Each line in the records that mentions the word "yarn" needs to be listed.

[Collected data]

'''

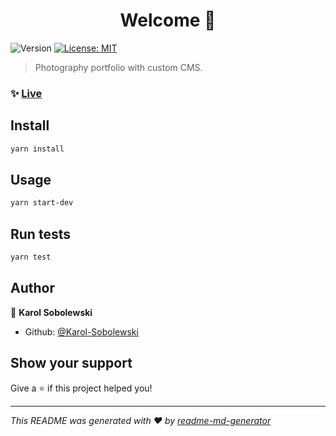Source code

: <h1 align="center">Welcome 👋</h1>
<p>
  <img alt="Version" src="https://img.shields.io/badge/version-1.0.0-blue.svg?cacheSeconds=2592000" />
  <a href="#" target="_blank">
    <img alt="License: MIT" src="https://img.shields.io/badge/License-MIT-yellow.svg" />
  </a>
</p>

> Photography portfolio with custom CMS.

### ✨ [Live](https://annachowaniec.herokuapp.com/)

## Install

```sh
yarn install
```

## Usage

```sh
yarn start-dev
```

## Run tests

```sh
yarn test
```

## Author

👤 **Karol Sobolewski**

* Github: [@Karol-Sobolewski](https://github.com/Karol-Sobolewski)

## Show your support

Give a ⭐️ if this project helped you!

***
_This README was generated with ❤️ by [readme-md-generator](https://github.com/kefranabg/readme-md-generator)_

'''

▶ _Answer to this problem_
yarn install
yarn start-dev
yarn test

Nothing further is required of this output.